Oct 24, 2021 - World

Former U.S. envoy to Afghanistan asked about "diplomatic malpractice"

Khalilzad signs U.S. deal with Taliban

(L to R) U.S. Special Representative for Afghanistan Reconciliation Zalmay Khalilzad and Taliban co-founder Mullah Abdul Ghani Baradar sign a peace agreement during a ceremony in Doha on Feb. 29. Photo: KARIM JAAFAR / AFP via Getty Images

Zalmay Khalilzad, who stepped down last week as special envoy for the Afghan peace talks, shared few regrets about the deal he brokered between the United States and the Taliban, pushing back against former military brass and other critics who have described it as a "surrender agreement" that set in motion the Taliban takeover this summer.

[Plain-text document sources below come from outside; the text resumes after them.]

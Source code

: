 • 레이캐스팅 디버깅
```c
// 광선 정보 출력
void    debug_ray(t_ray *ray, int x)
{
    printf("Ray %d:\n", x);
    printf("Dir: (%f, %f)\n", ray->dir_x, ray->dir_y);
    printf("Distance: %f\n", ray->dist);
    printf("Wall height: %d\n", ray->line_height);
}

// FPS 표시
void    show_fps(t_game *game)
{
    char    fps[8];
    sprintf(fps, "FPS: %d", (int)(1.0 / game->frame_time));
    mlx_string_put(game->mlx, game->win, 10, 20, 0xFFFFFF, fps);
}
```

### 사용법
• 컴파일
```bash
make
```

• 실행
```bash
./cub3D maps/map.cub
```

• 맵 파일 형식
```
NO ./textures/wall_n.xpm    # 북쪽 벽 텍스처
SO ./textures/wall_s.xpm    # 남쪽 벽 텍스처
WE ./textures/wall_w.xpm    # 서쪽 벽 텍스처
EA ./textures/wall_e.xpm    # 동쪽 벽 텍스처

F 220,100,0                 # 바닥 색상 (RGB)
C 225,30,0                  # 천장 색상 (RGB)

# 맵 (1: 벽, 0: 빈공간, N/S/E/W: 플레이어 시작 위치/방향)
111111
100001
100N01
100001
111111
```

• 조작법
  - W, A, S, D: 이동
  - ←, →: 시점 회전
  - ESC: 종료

Why it matters: The 2020 deal included a series of significant concessions to the insurgency and, in exchange, required only that the Taliban agree not to harbor or finance terrorist groups.

  • “Our secretary of state signed a surrender agreement with the Taliban,” Donald Trump’s second national security adviser, H.R. McMaster, said on a podcast in August, referring to Mike Pompeo. “This collapse goes back to the capitulation agreement of 2020. The Taliban didn’t defeat us. We defeated ourselves.”
  • Khalilzad, in what amounted to an exit interview on CBS' "Face the Nation," said the deal he negotiated came to pass because "we weren't winning the war. How long does General McMaster think we should continue while losing ground each year? Why- why- why was that the case after 20 years? "
  • He framed the decision as a choice between "either a negotiated settlement or more of the same."

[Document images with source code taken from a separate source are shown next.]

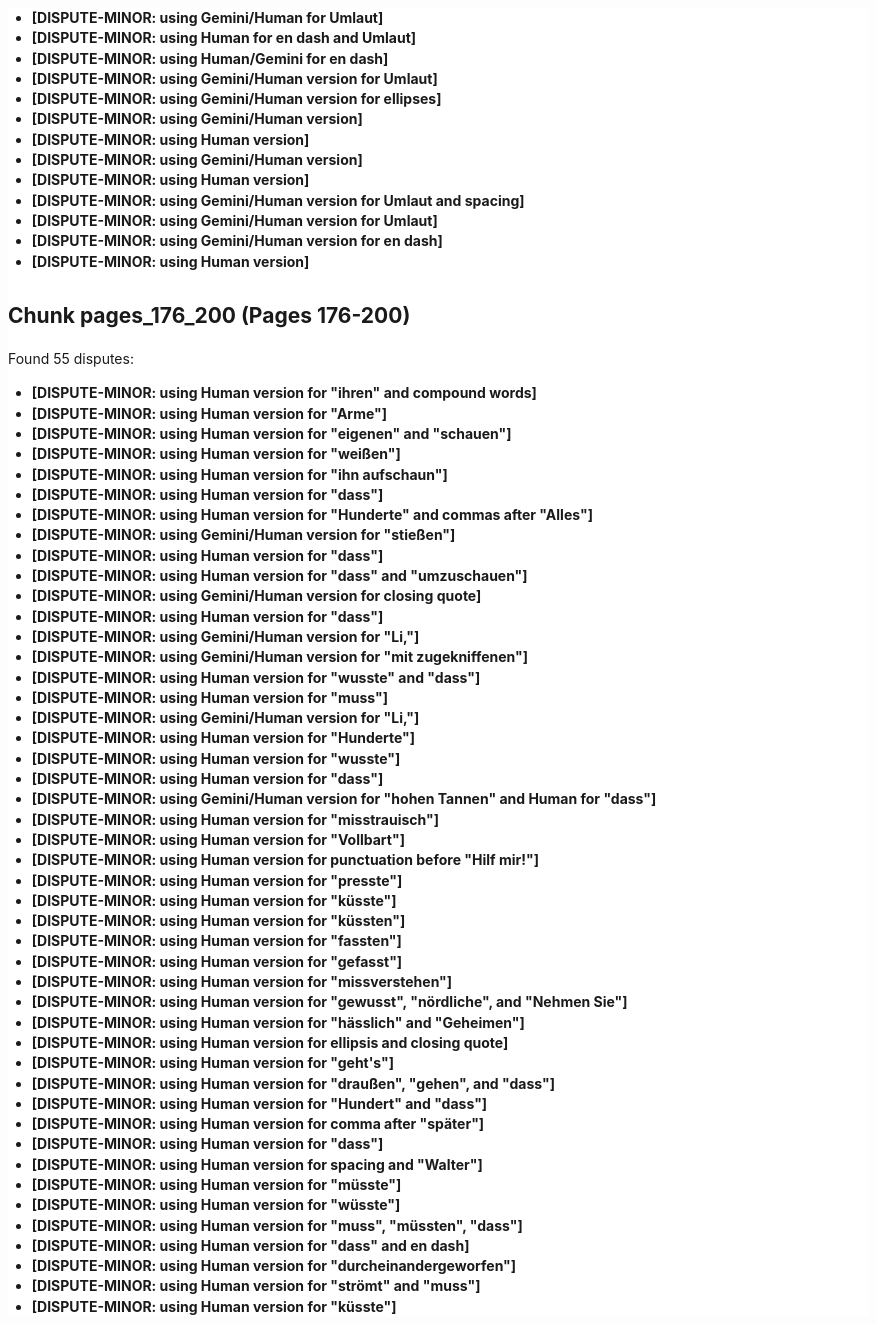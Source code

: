 - **[DISPUTE-MINOR: using Gemini/Human for Umlaut]**
- **[DISPUTE-MINOR: using Human for en dash and Umlaut]**
- **[DISPUTE-MINOR: using Human/Gemini for en dash]**
- **[DISPUTE-MINOR: using Gemini/Human version for Umlaut]**
- **[DISPUTE-MINOR: using Gemini/Human version for ellipses]**
- **[DISPUTE-MINOR: using Gemini/Human version]**
- **[DISPUTE-MINOR: using Human version]**
- **[DISPUTE-MINOR: using Gemini/Human version]**
- **[DISPUTE-MINOR: using Human version]**
- **[DISPUTE-MINOR: using Gemini/Human version for Umlaut and spacing]**
- **[DISPUTE-MINOR: using Gemini/Human version for Umlaut]**
- **[DISPUTE-MINOR: using Gemini/Human version for en dash]**
- **[DISPUTE-MINOR: using Human version]**

## Chunk pages_176_200 (Pages 176-200)
Found 55 disputes:

- **[DISPUTE-MINOR: using Human version for "ihren" and compound words]**
- **[DISPUTE-MINOR: using Human version for "Arme"]**
- **[DISPUTE-MINOR: using Human version for "eigenen" and "schauen"]**
- **[DISPUTE-MINOR: using Human version for "weißen"]**
- **[DISPUTE-MINOR: using Human version for "ihn aufschaun"]**
- **[DISPUTE-MINOR: using Human version for "dass"]**
- **[DISPUTE-MINOR: using Human version for "Hunderte" and commas after "Alles"]**
- **[DISPUTE-MINOR: using Gemini/Human version for "stießen"]**
- **[DISPUTE-MINOR: using Human version for "dass"]**
- **[DISPUTE-MINOR: using Human version for "dass" and "umzuschauen"]**
- **[DISPUTE-MINOR: using Gemini/Human version for closing quote]**
- **[DISPUTE-MINOR: using Human version for "dass"]**
- **[DISPUTE-MINOR: using Gemini/Human version for "Li,"]**
- **[DISPUTE-MINOR: using Gemini/Human version for "mit zugekniffenen"]**
- **[DISPUTE-MINOR: using Human version for "wusste" and "dass"]**
- **[DISPUTE-MINOR: using Human version for "muss"]**
- **[DISPUTE-MINOR: using Gemini/Human version for "Li,"]**
- **[DISPUTE-MINOR: using Human version for "Hunderte"]**
- **[DISPUTE-MINOR: using Human version for "wusste"]**
- **[DISPUTE-MINOR: using Human version for "dass"]**
- **[DISPUTE-MINOR: using Gemini/Human version for "hohen Tannen" and Human for "dass"]**
- **[DISPUTE-MINOR: using Human version for "misstrauisch"]**
- **[DISPUTE-MINOR: using Human version for "Vollbart"]**
- **[DISPUTE-MINOR: using Human version for punctuation before "Hilf mir!"]**
- **[DISPUTE-MINOR: using Human version for "presste"]**
- **[DISPUTE-MINOR: using Human version for "küsste"]**
- **[DISPUTE-MINOR: using Human version for "küssten"]**
- **[DISPUTE-MINOR: using Human version for "fassten"]**
- **[DISPUTE-MINOR: using Human version for "gefasst"]**
- **[DISPUTE-MINOR: using Human version for "missverstehen"]**
- **[DISPUTE-MINOR: using Human version for "gewusst", "nördliche", and "Nehmen Sie"]**
- **[DISPUTE-MINOR: using Human version for "hässlich" and "Geheimen"]**
- **[DISPUTE-MINOR: using Human version for ellipsis and closing quote]**
- **[DISPUTE-MINOR: using Human version for "geht's"]**
- **[DISPUTE-MINOR: using Human version for "draußen", "gehen", and "dass"]**
- **[DISPUTE-MINOR: using Human version for "Hundert" and "dass"]**
- **[DISPUTE-MINOR: using Human version for comma after "später"]**
- **[DISPUTE-MINOR: using Human version for "dass"]**
- **[DISPUTE-MINOR: using Human version for spacing and "Walter"]**
- **[DISPUTE-MINOR: using Human version for "müsste"]**
- **[DISPUTE-MINOR: using Human version for "wüsste"]**
- **[DISPUTE-MINOR: using Human version for "muss", "müssten", "dass"]**
- **[DISPUTE-MINOR: using Human version for "dass" and en dash]**
- **[DISPUTE-MINOR: using Human version for "durcheinandergeworfen"]**
- **[DISPUTE-MINOR: using Human version for "strömt" and "muss"]**
- **[DISPUTE-MINOR: using Human version for "küsste"]**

But the terms of the settlement are what continue to generate scrutiny.

  • U.S. negotiators struggled from the beginning to get leverage as Trump repeatedly undermined the U.S. position by publicly and privately broadcasting his desire to pull all American troops out of the country as soon as possible (ideally ahead of the 2020 election). This made it exceptionally difficult for Khalilzad and his team to set benchmarks for progress that could be tied to what the Taliban valued most, a full drawdown.
  • At the same time, no preconditions or withdrawal provisions, meant the U.S. was asking very little of the insurgents and declining to put in place any guardrails.
  • Crucially, the deal made no mention of constitutional or human rights safeguards and excluded altogether the Afghan government, which Khalilzad and others said could reach their own political settlement next.

But as the Afghan-Taliban negotiations got under way last fall, the insurgent group increased its encroachment throughout the country and never let up.

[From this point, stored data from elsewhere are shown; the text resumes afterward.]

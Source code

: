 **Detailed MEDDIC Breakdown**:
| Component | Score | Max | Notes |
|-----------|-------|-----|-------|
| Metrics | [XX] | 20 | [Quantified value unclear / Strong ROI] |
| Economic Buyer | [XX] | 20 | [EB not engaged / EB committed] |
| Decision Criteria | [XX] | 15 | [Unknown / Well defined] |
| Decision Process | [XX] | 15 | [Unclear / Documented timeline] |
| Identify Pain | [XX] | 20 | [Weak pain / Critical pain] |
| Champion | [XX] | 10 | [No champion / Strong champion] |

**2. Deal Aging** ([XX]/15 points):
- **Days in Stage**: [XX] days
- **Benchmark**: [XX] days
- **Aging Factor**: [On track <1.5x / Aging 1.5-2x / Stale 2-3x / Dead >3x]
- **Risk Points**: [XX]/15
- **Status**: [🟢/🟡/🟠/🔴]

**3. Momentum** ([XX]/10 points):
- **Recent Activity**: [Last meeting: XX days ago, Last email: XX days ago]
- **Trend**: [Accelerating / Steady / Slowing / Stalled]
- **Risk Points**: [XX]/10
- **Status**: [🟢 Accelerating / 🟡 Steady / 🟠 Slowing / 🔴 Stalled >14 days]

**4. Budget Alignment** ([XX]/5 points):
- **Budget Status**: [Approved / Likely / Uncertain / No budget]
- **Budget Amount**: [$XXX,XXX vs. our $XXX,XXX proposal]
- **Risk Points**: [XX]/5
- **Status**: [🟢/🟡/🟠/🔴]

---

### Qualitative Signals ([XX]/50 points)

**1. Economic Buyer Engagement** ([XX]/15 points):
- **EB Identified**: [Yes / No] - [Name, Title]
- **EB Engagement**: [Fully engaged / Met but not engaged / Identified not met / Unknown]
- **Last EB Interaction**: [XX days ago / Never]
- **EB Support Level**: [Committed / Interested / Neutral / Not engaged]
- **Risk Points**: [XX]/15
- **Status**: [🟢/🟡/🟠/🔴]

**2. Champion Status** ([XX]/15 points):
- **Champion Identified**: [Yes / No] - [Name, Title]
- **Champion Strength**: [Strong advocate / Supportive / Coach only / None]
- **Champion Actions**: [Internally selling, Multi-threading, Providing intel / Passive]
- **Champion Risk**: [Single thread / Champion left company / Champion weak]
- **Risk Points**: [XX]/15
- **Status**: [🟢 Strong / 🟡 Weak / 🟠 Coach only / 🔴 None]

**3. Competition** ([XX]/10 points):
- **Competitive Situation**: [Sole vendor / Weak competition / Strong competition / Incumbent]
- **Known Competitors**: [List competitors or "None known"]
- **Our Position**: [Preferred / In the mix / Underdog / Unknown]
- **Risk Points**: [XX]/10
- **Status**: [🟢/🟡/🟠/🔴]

  • For this, Khalilzad puts significant blame on then-President Ashraf Ghani's government in Kabul, who, he said, "did not believe that we were serious about withdrawal for a long time, and they like the status quo compared to a political settlement in which they might not have the jobs that they had and- and the resources that the U.S. was providing would not be there."
  • Khalilzad made multiple trips to both Afghanistan and Qatar, while the Afghan-Taliban talks were under way and met with negotiators on both sides, as well as observed the ongoing discussions, during which the Afghan team stressed their concerns about the increasing violence and the legitimacy the Taliban now had as a result of what they also considered to be a victory over the United States.
  • "Face the Nation" host Margaret Brennan pressed Khalilizad on the United States' promise "essentially to deliver the Afghan government and to make this deal happen," asking: "wasn't it diplomatic malpractice for the secretary of state not to be holding Ghani's hand walking him through this? Shouldn't Mike Pompeo have been doing that? Shouldn't Tony Blinken have been doing that?"
  • Khalilzad said he regretted that the U.S. didn't press Ghani "hard enough," adding: "We could have pushed harder. I believe in retrospect, my judgment is that we could have pressed President Ghani harder."

One of the enduring failures, according to many critics of the February 2020 deal, was the decision not to include any stipulations to protect the basic human rights of Afghan citizens, particularly women and girls.

  • Despite the more than $780 million the U.S. has spent over two decades to promote those rights, Khalilzad has maintained since the beginning that it ought be an issue internal to Afghanistan.
  • On "Face the Nation," he said that the Taliban's policies "toward more inclusiveness, respecting the rights of the Afghan people," should be tied to the future "release of funds," which many have said ought to have been stipulated in the original U.S. deal. 
  • Not everyone is satisfied with the former peace envoy's re-framing of his job performance over the last three years. Sen. Jeanne Shaheen (D-.N.H.), who sits on the Senate Foreign Relations Committee, has urged Khalilzad from the beginning to prioritize Afghan women in the peace talks.
  • "Zalmay Khalilzad had an opportunity under two administrations to hold the Taliban to account and make the rights of women and girls a priority and he failed to do so," Shaheen told Axios on Sunday.
  • "I repeatedly pushed him on this, both in meetings and committee hearings. The U.S. must be forward-looking as we continue to engage with the people of Afghanistan, but we also cannot ignore who and what got us here,” she added.